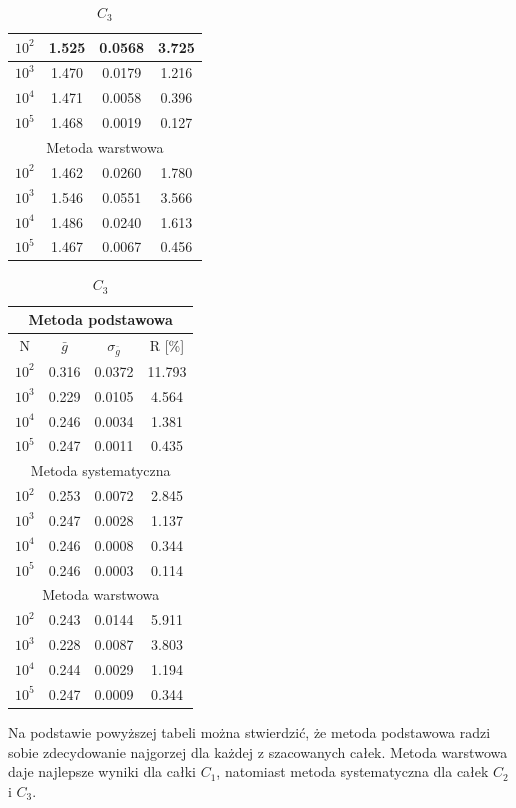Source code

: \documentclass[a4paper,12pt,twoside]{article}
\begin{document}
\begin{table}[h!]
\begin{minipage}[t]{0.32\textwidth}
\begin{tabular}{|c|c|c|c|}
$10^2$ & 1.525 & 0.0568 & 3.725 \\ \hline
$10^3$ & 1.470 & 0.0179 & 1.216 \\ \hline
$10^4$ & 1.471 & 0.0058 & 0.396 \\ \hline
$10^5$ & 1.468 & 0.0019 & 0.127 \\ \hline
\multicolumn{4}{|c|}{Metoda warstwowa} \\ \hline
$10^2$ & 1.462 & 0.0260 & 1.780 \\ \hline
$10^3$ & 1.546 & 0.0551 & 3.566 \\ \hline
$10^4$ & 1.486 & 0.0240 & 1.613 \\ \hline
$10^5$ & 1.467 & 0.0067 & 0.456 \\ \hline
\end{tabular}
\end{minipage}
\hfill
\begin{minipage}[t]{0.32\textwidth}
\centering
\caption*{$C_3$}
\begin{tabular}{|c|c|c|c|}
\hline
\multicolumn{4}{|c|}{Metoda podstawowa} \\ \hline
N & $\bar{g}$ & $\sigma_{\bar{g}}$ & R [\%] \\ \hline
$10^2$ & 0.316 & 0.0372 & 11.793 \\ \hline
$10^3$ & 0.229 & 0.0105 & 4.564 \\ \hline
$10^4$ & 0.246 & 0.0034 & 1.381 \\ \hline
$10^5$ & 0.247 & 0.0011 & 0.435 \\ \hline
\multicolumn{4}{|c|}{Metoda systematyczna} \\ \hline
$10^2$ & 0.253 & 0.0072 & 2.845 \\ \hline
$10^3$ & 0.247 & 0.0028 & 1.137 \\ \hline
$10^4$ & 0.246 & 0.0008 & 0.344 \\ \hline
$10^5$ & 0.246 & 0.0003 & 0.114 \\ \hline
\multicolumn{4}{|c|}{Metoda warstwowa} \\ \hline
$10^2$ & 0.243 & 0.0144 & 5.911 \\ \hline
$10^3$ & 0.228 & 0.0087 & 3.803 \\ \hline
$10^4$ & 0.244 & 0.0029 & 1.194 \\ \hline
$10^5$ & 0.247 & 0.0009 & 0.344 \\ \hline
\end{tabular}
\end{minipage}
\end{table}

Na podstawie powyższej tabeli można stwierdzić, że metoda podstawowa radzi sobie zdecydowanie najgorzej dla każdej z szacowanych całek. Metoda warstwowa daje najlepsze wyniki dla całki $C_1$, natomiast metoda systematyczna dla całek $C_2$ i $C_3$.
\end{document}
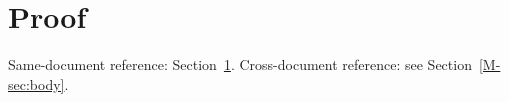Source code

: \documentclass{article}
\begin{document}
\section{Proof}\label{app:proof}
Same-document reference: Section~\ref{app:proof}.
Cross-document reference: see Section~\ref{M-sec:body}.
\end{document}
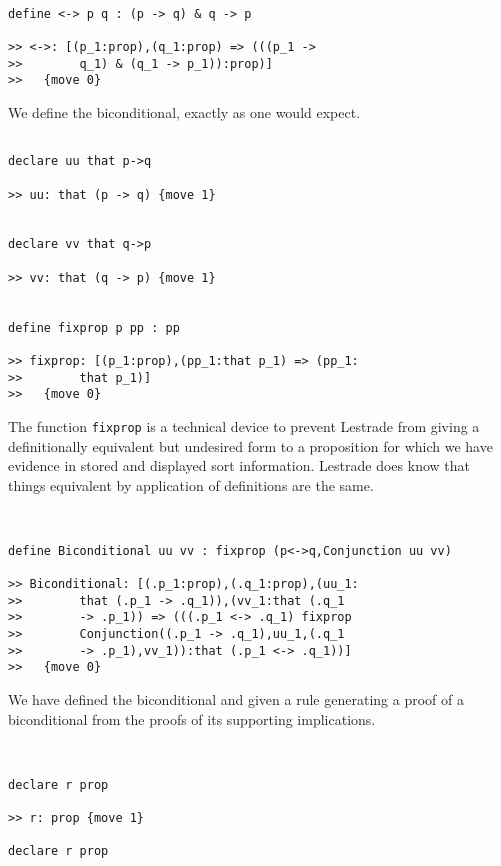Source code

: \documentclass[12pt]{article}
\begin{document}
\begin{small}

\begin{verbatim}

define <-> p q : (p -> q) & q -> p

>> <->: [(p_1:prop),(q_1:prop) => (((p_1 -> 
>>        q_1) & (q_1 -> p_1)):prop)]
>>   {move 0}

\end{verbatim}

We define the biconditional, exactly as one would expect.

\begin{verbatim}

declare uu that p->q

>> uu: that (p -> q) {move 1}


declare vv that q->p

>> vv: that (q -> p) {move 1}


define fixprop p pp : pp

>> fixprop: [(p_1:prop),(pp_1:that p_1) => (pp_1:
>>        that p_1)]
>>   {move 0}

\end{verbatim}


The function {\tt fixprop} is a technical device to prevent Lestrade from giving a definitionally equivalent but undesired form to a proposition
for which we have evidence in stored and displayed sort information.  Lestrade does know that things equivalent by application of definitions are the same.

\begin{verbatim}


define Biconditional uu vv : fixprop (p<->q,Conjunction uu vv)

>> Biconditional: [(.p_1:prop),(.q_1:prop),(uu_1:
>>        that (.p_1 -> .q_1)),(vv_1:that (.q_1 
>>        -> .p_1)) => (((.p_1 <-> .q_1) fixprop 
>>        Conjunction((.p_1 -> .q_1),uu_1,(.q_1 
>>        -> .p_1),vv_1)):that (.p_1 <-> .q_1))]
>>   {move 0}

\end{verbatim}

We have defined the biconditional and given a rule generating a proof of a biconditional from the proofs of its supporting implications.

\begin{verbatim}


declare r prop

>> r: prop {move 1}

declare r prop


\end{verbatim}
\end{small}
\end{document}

:: About this task ::
Select every line of the records holding the string "article".

:: Task output ::
: \documentclass[a4paper,12pt,twoside]{article}
: \documentclass{article}
: \documentclass[12pt]{article}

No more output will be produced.